ASSIGNED TASK: Beginning with the first line, please return the entries exactly through the line that contains "wobei $dia(G) $", and leave out all later lines.

=== Section Start ===

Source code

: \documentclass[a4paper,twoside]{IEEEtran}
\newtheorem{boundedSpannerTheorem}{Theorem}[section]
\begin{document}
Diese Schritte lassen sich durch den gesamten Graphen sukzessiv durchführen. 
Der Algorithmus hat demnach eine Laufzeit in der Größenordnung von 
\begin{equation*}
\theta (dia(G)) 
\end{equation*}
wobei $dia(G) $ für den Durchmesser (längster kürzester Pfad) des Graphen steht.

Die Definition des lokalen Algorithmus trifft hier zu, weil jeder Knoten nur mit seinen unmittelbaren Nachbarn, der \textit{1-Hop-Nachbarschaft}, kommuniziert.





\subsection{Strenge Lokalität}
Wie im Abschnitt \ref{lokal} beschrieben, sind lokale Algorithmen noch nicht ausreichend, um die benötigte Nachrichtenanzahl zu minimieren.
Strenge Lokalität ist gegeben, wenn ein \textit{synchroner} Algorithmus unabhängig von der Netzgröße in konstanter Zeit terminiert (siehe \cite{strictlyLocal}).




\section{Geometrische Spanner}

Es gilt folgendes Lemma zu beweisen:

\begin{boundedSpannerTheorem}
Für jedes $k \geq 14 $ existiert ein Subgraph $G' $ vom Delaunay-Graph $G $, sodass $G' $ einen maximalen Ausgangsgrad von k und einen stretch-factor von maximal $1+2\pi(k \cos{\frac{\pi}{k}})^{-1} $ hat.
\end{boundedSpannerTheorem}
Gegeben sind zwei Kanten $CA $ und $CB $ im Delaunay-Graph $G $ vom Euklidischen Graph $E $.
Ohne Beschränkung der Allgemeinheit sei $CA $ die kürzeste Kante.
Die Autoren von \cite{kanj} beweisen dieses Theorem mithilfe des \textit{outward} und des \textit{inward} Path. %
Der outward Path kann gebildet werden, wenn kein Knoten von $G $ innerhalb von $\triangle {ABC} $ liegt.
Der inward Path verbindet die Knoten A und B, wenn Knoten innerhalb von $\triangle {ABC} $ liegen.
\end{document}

=== Section End ===

EXPECTED OUTPUT:
Source code

: \documentclass[a4paper,twoside]{IEEEtran}
\newtheorem{boundedSpannerTheorem}{Theorem}[section]
\begin{document}
Diese Schritte lassen sich durch den gesamten Graphen sukzessiv durchführen. 
Der Algorithmus hat demnach eine Laufzeit in der Größenordnung von 
\begin{equation*}
\theta (dia(G)) 
\end{equation*}
wobei $dia(G) $ für den Durchmesser (längster kürzester Pfad) des Graphen steht.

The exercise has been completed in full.